◆ WHAT YOU WILL DO ◆
The output is the lines below from the one with "Implements algorithms for" through the one with "- Changed a", both included, printed exactly and with no other line.

** EXTRACTED ENTRIES follows **

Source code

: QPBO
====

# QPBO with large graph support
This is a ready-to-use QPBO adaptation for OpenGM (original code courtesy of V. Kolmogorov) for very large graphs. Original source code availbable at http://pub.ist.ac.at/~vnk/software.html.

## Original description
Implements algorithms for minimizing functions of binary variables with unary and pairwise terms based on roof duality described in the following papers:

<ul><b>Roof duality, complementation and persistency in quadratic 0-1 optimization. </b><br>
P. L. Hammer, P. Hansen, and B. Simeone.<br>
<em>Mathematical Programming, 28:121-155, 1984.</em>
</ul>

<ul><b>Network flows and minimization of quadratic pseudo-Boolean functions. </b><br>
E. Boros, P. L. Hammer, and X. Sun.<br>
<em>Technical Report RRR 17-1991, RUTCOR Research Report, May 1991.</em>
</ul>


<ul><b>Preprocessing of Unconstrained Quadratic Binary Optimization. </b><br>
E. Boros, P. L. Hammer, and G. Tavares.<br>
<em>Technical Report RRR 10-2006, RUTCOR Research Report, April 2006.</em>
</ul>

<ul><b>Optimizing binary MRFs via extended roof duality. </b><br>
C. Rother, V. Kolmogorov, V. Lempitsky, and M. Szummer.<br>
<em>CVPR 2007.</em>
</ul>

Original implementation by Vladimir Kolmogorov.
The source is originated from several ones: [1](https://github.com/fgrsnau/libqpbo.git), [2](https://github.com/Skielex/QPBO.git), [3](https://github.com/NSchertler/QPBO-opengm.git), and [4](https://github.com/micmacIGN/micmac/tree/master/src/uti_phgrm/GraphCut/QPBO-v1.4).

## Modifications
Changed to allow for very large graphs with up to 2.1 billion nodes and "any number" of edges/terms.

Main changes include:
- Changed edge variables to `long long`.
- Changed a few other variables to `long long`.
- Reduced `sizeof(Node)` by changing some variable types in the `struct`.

** End of EXTRACTED ENTRIES **

◆ ANSWER TO THE PROBLEM ◆
Implements algorithms for minimizing functions of binary variables with unary and pairwise terms based on roof duality described in the following papers:

<ul><b>Roof duality, complementation and persistency in quadratic 0-1 optimization. </b><br>
P. L. Hammer, P. Hansen, and B. Simeone.<br>
<em>Mathematical Programming, 28:121-155, 1984.</em>
</ul>

<ul><b>Network flows and minimization of quadratic pseudo-Boolean functions. </b><br>
E. Boros, P. L. Hammer, and X. Sun.<br>
<em>Technical Report RRR 17-1991, RUTCOR Research Report, May 1991.</em>
</ul>


<ul><b>Preprocessing of Unconstrained Quadratic Binary Optimization. </b><br>
E. Boros, P. L. Hammer, and G. Tavares.<br>
<em>Technical Report RRR 10-2006, RUTCOR Research Report, April 2006.</em>
</ul>

<ul><b>Optimizing binary MRFs via extended roof duality. </b><br>
C. Rother, V. Kolmogorov, V. Lempitsky, and M. Szummer.<br>
<em>CVPR 2007.</em>
</ul>

Original implementation by Vladimir Kolmogorov.
The source is originated from several ones: [1](https://github.com/fgrsnau/libqpbo.git), [2](https://github.com/Skielex/QPBO.git), [3](https://github.com/NSchertler/QPBO-opengm.git), and [4](https://github.com/micmacIGN/micmac/tree/master/src/uti_phgrm/GraphCut/QPBO-v1.4).

## Modifications
Changed to allow for very large graphs with up to 2.1 billion nodes and "any number" of edges/terms.

Main changes include:
- Changed edge variables to `long long`.
- Changed a few other variables to `long long`.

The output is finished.